In a past notebook, I struggled with using xml, in part because it was very slow to open an xml file, read it in, and then see if what I wanted was there. This [lxml method from IBM](https://www.ibm.com/developerworks/xml/library/x-hiperfparse/), however, was helpful in developing something quicker.

In [1]:
from lxml import etree
import pandas as pd
import glob
from bs4 import BeautifulSoup

In [2]:
import lxml

In [3]:
context = etree.iterparse('files/sampleECCOtxt.xml', events=('end',), tag='locSubject')

loclist = []
for event, elem in context:
    print(elem.text)
    loclist.append(elem.text)
# Let's just try printing these in a few different ways

Westminster (London, England)
History
Early works to 1800
London (England)
History
Early works to 1800


In [4]:
string = '; '.join(loclist)
string

'Westminster (London, England); History; Early works to 1800; London (England); History; Early works to 1800'

In [5]:
for event, elem in context:
    print(elem.text)
    # Um, unsure why this isn't working, when it works above?

In [6]:
loclist

['Westminster (London, England)',
 'History',
 'Early works to 1800',
 'London (England)',
 'History',
 'Early works to 1800']

I should also not have to worry if the tag does not exist; as can be seen below, it won't break or throw an derror - the result will just be empy.

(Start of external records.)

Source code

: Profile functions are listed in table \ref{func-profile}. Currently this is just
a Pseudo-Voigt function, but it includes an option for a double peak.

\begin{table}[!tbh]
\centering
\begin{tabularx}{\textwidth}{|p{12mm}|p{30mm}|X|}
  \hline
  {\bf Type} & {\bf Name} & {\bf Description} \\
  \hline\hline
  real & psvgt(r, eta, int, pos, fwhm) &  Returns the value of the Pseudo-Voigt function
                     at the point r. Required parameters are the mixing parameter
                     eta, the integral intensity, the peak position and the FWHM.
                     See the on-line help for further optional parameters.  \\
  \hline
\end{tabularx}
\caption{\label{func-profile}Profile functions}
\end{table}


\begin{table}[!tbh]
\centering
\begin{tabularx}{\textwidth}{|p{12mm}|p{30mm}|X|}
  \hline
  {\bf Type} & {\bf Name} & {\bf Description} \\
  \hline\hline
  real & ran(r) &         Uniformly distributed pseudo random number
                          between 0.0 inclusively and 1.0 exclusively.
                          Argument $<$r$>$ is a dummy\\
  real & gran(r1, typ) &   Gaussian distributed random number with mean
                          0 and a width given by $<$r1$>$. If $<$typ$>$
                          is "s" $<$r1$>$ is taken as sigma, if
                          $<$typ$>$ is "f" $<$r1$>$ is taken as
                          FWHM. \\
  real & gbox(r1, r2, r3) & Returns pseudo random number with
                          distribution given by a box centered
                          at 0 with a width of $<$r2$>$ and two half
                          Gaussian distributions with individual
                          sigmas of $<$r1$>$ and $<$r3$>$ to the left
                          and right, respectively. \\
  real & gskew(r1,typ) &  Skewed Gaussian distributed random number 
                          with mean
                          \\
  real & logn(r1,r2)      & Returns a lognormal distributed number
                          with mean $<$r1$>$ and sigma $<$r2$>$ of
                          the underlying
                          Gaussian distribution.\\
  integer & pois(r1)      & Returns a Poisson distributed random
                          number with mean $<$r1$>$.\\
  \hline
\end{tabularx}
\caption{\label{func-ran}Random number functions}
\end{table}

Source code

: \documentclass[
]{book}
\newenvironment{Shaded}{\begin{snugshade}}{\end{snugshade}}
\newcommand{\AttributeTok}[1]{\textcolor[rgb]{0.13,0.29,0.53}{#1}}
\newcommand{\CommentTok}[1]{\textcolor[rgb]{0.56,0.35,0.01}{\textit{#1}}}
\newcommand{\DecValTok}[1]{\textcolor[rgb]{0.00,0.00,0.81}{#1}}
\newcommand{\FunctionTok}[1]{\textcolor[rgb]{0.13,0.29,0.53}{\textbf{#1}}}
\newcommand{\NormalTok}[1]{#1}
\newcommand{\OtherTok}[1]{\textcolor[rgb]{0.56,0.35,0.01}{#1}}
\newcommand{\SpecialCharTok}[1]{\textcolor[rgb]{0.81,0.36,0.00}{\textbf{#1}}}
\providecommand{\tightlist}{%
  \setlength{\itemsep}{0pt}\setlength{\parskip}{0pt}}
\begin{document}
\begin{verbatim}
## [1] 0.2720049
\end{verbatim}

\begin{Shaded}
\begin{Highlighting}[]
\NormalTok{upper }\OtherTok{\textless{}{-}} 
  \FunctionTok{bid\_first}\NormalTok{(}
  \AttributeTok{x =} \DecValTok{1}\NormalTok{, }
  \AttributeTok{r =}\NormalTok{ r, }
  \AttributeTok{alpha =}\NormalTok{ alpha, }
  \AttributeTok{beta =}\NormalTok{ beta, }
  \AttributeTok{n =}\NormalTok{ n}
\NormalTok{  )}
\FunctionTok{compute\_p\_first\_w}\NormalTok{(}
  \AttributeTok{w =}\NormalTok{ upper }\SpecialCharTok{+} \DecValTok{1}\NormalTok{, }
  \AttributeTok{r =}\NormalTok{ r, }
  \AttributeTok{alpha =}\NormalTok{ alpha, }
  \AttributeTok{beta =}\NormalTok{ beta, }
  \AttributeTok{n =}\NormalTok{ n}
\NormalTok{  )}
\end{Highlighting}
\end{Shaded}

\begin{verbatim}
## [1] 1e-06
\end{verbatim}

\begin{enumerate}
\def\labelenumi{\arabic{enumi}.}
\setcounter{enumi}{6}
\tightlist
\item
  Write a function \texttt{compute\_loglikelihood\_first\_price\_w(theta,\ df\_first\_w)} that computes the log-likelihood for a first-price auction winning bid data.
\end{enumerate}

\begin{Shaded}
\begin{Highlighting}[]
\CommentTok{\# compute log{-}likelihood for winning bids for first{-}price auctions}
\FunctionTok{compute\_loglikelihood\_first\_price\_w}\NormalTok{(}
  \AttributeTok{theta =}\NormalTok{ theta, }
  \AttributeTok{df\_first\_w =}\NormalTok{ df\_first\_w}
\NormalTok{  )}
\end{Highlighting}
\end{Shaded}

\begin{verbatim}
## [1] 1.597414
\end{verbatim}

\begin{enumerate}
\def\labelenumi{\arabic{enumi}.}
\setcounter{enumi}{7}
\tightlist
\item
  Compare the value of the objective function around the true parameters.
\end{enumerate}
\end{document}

So, I should still be able to apply my general method of something like `if word is in termlist`.

In [7]:
contextnone = etree.iterparse('files/sampleECCOtxt.xml', events=('end',), tag='holdings2')

In [8]:
emptylist = []
for event, elem in contextnone:
    emptylist.append(elem.text)
emptylist

[]

### Running over multiple files
 
Let's try run this over a few files to see what happens. The main chunk of code below was originally running BeautifulSoup, which took way too long; hopefully this will move a bit more quickly!

I will also need a list of metadata tags to iterate through, in order to grab the metadata for the files that I want. Let's do that first.

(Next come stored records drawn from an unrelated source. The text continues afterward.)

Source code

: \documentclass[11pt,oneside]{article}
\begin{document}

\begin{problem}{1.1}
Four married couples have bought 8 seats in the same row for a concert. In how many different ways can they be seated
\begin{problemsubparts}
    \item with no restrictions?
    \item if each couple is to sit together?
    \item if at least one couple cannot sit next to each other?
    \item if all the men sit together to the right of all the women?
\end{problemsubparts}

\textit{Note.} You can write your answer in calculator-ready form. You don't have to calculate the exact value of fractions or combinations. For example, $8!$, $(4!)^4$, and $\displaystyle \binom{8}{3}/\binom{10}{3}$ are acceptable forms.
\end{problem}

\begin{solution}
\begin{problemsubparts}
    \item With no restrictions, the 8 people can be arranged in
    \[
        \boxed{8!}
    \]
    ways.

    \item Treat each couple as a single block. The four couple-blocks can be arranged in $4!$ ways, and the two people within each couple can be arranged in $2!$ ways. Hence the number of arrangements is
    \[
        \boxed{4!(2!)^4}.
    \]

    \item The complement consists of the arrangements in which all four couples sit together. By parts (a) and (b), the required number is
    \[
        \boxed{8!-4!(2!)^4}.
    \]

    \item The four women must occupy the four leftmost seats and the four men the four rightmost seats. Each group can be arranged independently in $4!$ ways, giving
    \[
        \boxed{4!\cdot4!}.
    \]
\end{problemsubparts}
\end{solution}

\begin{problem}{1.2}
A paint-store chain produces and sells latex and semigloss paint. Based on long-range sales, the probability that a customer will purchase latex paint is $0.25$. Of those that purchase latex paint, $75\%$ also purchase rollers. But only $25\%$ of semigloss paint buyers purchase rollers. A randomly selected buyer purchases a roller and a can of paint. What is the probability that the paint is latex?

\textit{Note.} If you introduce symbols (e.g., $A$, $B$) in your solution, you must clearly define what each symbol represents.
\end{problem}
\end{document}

I also have to remember that although this chunk of code should work for ECCO files, I may have to adjust it slightly to work with NCCO files, especially since lxml tags are sensitive to capital letters (or at least, they are they are used above).

In [9]:
taglist = ['documentID', 'ESTCID', 'pubDate','ESTCID',
           'language','module','locSubject','notes',
           'fullTitle','displayTitle','currentVolume', 
           'totalVolumes', 'imprintPublisher','imprintFull',
           'imprintCity', 'publicationPlace']

In [11]:
# set up a dict to hold all the strings of all these elements
elementdict = {}

for xmltag in taglist:
    elementlist = []
    context = etree.iterparse('files/sampleECCOtxt.xml', events=('end',), tag=xmltag)
    for event, elem in context:
        elementlist.append(elem.text)
    elementdict[xmltag] = ', '.join(elementlist)

    

In [12]:
#aaaand, let's see if it worked
elementdict

{'ESTCID': 'T228085',
 'currentVolume': 'Volume 2',
 'displayTitle': 'A new and compleat survey of London. In ten parts. I. All the publick transactions and memorable events, that have happened to the citizens, from ...',
 'documentID': '1299400102',
 'fullTitle': 'A new and compleat survey of London. In ten parts. I. All the publick transactions and memorable events, that have happened to the citizens, from its foundation, to the year 1742. II. A particular description of the thirteen wards on the East of Walbrook. III. Of the twelve wards on the West of Walbrook. IV. A political account of London; parallels between this and the most celebrated cities of antiquity, as well as the modern great cities of Europe, Asia and Africa. V. An historical account of the city governments, ecclesiastical, civil and military. VI. A full account of the great and extensive commerce of the city; and of the several incorporations of the arts and mysteries of the citizens. VII. Of the present state of le

Great! And if we set up a file list and try to do two files, one with travel, one without, let's see if we can get that working...

In [13]:
twofiles = ['files/sampleECCOtextTravel.xml', 'files/sampleECCOtxt.xml']

In [14]:
# first, we only want the files that have certain LCSH
# so let's set up a list of tags
termlist = ['travel', 'discov', 'explor', 'voyage', 'guide', 'antiquit']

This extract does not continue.